Hmmm... Perhaps writing the segment data should be performed atomically, so that it's kept consistent at all times; and some checkpointing data could be written from time to time, if it cannot already be reconstructed from the leftover data on the next run. Then the fetcher could be restarted on an unfinished data.
I don't think this is a priority. We can already use the output of crashed fetcher runs, and, in general, the fetcher should not crash frequently. If it does, we should fix that.
Looking at the logic in FetchListTool I don't understand where the new "last modified" date is written back to the webdb.
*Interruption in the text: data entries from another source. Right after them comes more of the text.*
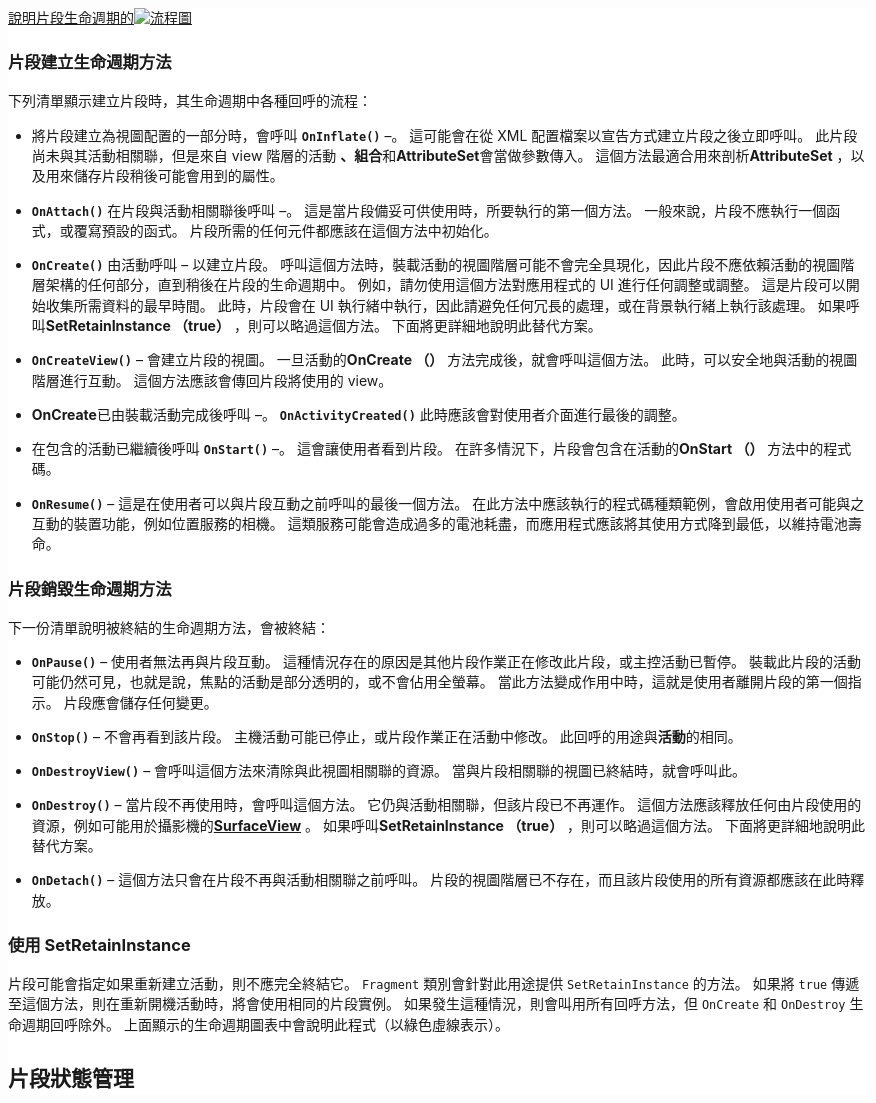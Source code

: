 [說明片段生命週期的![流程圖](creating-a-fragment-images/fragment-lifecycle.png)](creating-a-fragment-images/fragment-lifecycle.png#lightbox)

### <a name="fragment-creation-lifecycle-methods"></a>片段建立生命週期方法

下列清單顯示建立片段時，其生命週期中各種回呼的流程：

- 將片段建立為視圖配置的一部分時，會呼叫 **`OnInflate()`** &ndash;。 這可能會在從 XML 配置檔案以宣告方式建立片段之後立即呼叫。 此片段尚未與其活動相關聯，但是來自 view 階層的活動 **、組合**和**AttributeSet**會當做參數傳入。 這個方法最適合用來剖析**AttributeSet** ，以及用來儲存片段稍後可能會用到的屬性。

- **`OnAttach()`** 在片段與活動相關聯後呼叫 &ndash;。 這是當片段備妥可供使用時，所要執行的第一個方法。 一般來說，片段不應執行一個函式，或覆寫預設的函式。 片段所需的任何元件都應該在這個方法中初始化。

- **`OnCreate()`** 由活動呼叫 &ndash; 以建立片段。 呼叫這個方法時，裝載活動的視圖階層可能不會完全具現化，因此片段不應依賴活動的視圖階層架構的任何部分，直到稍後在片段的生命週期中。 例如，請勿使用這個方法對應用程式的 UI 進行任何調整或調整。 這是片段可以開始收集所需資料的最早時間。 此時，片段會在 UI 執行緒中執行，因此請避免任何冗長的處理，或在背景執行緒上執行該處理。 如果呼叫**SetRetainInstance （true）** ，則可以略過這個方法。
    下面將更詳細地說明此替代方案。

- **`OnCreateView()`** &ndash; 會建立片段的視圖。
    一旦活動的**OnCreate （）** 方法完成後，就會呼叫這個方法。 此時，可以安全地與活動的視圖階層進行互動。 這個方法應該會傳回片段將使用的 view。

- **OnCreate**已由裝載活動完成後呼叫 &ndash;。 **`OnActivityCreated()`**
    此時應該會對使用者介面進行最後的調整。

- 在包含的活動已繼續後呼叫 **`OnStart()`** &ndash;。 這會讓使用者看到片段。 在許多情況下，片段會包含在活動的**OnStart （）** 方法中的程式碼。

- **`OnResume()`** &ndash; 這是在使用者可以與片段互動之前呼叫的最後一個方法。 在此方法中應該執行的程式碼種類範例，會啟用使用者可能與之互動的裝置功能，例如位置服務的相機。 這類服務可能會造成過多的電池耗盡，而應用程式應該將其使用方式降到最低，以維持電池壽命。

### <a name="fragment-destruction-lifecycle-methods"></a>片段銷毀生命週期方法

下一份清單說明被終結的生命週期方法，會被終結：

- **`OnPause()`** &ndash; 使用者無法再與片段互動。 這種情況存在的原因是其他片段作業正在修改此片段，或主控活動已暫停。 裝載此片段的活動可能仍然可見，也就是說，焦點的活動是部分透明的，或不會佔用全螢幕。 當此方法變成作用中時，這就是使用者離開片段的第一個指示。 片段應會儲存任何變更。

- **`OnStop()`** &ndash; 不會再看到該片段。 主機活動可能已停止，或片段作業正在活動中修改。 此回呼的用途與**活動**的相同。

- **`OnDestroyView()`** &ndash; 會呼叫這個方法來清除與此視圖相關聯的資源。 當與片段相關聯的視圖已終結時，就會呼叫此。

- **`OnDestroy()`** &ndash; 當片段不再使用時，會呼叫這個方法。 它仍與活動相關聯，但該片段已不再運作。 這個方法應該釋放任何由片段使用的資源，例如可能用於攝影機的[**SurfaceView**](xref:Android.Views.SurfaceView) 。 如果呼叫**SetRetainInstance （true）** ，則可以略過這個方法。 下面將更詳細地說明此替代方案。

- **`OnDetach()`** &ndash; 這個方法只會在片段不再與活動相關聯之前呼叫。 片段的視圖階層已不存在，而且該片段使用的所有資源都應該在此時釋放。

### <a name="using-setretaininstance"></a>使用 SetRetainInstance

片段可能會指定如果重新建立活動，則不應完全終結它。 `Fragment` 類別會針對此用途提供 `SetRetainInstance` 的方法。 如果將 `true` 傳遞至這個方法，則在重新開機活動時，將會使用相同的片段實例。 如果發生這種情況，則會叫用所有回呼方法，但 `OnCreate` 和 `OnDestroy` 生命週期回呼除外。 上面顯示的生命週期圖表中會說明此程式（以綠色虛線表示）。

## <a name="fragment-state-management"></a>片段狀態管理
I must be blind or what, the whole thing wouldn't work otherwise... As soon as I understand this part, modifying the FetchListTool to do what I need would be straightforward, I think...
As I described, the fetch interval is not currently explictly set by the code: it is always the default value, assigned by the Page constructor. To change it, one would call Page.setFetchInterval(int days). One could do this in UpdateDatabaseTool.pageContentsChanged(), for the page which was fetched and/or for its outgoing URLs that are added to the database. Ideally this would be done in an extensible way, so that different applications could specify different policys for update intervals. We'd welcome a contribution in this area.
Oops. It seems to be there now - there are deletePage(url) / deleteLink(url) calls in WebDBWriter, and the corresponding argument parsing in main(); so it looks like this is only a deficiency in the docs :-).
What docs are you referring to?
There is no re-filter command, though...
Right. I suggested that you might log a bug report requesting this, or, if you're so inclined, write it yourself and contribute it.
Also, it looks like the method deleteLink() is missing from the IWebDBWriter.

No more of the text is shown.